*Assignment*
Over all lines in the data below, count those holding "status" and give only the result.

[Collected data entries]

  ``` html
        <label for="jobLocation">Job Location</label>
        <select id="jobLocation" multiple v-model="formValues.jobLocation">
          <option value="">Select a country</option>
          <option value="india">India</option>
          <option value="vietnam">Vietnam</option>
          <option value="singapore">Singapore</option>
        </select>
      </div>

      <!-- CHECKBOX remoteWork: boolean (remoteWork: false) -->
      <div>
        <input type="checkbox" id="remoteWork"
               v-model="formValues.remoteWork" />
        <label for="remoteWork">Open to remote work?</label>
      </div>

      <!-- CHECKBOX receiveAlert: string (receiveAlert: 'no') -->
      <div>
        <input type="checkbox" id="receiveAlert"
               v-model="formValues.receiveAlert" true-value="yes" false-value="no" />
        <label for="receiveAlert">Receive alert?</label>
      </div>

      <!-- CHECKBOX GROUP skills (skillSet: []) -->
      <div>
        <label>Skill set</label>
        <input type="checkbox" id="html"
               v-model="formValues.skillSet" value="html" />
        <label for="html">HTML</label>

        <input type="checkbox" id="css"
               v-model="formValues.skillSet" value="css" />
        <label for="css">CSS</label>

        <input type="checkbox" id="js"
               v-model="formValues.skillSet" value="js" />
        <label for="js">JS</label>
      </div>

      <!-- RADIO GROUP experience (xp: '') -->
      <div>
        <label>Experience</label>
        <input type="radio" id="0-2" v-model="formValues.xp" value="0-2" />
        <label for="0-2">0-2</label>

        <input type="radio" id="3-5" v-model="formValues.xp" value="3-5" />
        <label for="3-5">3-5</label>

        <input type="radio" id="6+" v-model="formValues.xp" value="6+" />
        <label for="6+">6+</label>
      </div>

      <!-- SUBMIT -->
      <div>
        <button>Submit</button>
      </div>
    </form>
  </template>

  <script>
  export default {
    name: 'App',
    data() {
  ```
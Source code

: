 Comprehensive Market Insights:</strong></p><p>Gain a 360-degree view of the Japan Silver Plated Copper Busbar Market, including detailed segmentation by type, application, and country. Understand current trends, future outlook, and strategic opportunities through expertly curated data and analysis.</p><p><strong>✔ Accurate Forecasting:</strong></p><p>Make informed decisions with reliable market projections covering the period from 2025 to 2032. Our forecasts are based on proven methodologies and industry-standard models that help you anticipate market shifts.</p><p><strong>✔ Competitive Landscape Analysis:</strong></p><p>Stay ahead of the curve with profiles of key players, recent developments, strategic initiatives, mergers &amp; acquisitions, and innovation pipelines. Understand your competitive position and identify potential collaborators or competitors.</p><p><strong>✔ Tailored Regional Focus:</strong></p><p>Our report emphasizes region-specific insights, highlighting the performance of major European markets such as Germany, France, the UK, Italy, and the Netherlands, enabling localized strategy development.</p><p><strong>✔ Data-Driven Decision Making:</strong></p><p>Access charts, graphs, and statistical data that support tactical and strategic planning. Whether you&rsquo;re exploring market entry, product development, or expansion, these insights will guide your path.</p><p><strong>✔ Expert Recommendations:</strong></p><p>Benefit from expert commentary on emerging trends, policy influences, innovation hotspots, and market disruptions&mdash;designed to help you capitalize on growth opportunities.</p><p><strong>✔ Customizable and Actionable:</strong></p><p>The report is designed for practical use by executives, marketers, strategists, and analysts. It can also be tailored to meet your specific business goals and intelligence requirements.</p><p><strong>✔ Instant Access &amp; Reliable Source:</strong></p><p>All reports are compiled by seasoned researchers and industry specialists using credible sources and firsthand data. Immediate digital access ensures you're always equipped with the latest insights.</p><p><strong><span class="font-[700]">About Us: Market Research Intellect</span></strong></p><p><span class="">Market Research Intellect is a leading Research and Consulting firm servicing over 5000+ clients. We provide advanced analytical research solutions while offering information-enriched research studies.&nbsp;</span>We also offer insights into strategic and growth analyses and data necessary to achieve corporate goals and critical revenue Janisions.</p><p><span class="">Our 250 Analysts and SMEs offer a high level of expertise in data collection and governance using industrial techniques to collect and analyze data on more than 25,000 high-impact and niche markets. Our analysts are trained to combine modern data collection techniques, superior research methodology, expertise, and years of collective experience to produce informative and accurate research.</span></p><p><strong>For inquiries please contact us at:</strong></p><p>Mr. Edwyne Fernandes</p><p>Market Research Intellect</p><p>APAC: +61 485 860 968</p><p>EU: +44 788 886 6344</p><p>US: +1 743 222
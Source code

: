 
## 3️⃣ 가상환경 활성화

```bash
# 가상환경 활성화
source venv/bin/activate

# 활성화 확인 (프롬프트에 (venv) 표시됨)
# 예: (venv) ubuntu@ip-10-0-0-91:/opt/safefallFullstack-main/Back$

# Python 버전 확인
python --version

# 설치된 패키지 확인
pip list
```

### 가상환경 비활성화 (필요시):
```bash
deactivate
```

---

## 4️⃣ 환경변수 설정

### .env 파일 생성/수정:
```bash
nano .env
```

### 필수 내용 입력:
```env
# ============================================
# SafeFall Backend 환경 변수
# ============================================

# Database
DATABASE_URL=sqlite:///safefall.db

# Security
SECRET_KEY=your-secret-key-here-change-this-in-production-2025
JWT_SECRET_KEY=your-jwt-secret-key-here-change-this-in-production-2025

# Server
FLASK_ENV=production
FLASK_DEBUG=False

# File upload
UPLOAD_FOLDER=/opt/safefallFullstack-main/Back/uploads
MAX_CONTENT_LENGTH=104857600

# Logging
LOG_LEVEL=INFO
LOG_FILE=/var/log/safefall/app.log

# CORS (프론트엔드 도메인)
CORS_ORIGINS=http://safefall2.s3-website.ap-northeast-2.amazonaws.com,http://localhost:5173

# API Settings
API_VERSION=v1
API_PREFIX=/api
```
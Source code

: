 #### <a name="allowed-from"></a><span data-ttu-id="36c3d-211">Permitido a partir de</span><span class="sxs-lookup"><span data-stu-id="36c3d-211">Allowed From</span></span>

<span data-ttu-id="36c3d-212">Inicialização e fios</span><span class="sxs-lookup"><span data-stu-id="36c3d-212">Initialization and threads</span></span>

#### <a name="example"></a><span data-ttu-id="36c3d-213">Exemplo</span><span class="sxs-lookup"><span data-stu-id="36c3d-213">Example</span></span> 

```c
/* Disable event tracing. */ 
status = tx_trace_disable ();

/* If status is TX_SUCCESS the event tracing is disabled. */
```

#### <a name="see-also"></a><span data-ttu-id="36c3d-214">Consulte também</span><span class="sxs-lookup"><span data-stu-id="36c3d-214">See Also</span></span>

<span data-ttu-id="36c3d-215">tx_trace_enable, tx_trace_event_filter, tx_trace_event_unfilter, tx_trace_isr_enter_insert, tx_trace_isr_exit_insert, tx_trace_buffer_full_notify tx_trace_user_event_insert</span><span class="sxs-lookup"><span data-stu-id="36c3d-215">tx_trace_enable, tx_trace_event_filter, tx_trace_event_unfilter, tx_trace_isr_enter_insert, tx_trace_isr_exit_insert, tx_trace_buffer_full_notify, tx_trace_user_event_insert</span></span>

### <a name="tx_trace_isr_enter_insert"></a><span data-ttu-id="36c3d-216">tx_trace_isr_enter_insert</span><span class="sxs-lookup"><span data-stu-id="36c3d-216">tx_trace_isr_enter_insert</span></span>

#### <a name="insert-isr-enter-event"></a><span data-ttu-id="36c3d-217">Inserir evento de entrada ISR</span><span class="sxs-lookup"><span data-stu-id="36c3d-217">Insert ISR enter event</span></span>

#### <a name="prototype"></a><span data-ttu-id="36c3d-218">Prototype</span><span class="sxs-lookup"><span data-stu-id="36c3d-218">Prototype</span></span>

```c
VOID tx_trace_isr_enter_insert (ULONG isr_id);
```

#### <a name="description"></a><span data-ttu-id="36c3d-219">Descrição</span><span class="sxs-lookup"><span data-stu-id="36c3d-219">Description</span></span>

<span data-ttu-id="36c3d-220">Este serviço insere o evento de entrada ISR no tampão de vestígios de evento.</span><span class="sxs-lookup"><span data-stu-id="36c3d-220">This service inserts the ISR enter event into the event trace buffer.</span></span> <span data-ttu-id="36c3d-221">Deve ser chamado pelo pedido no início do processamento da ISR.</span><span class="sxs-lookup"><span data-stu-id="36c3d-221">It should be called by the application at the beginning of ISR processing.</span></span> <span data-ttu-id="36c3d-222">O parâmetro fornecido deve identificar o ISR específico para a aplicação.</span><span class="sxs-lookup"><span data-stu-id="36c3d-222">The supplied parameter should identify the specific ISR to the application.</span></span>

*Written solution*
2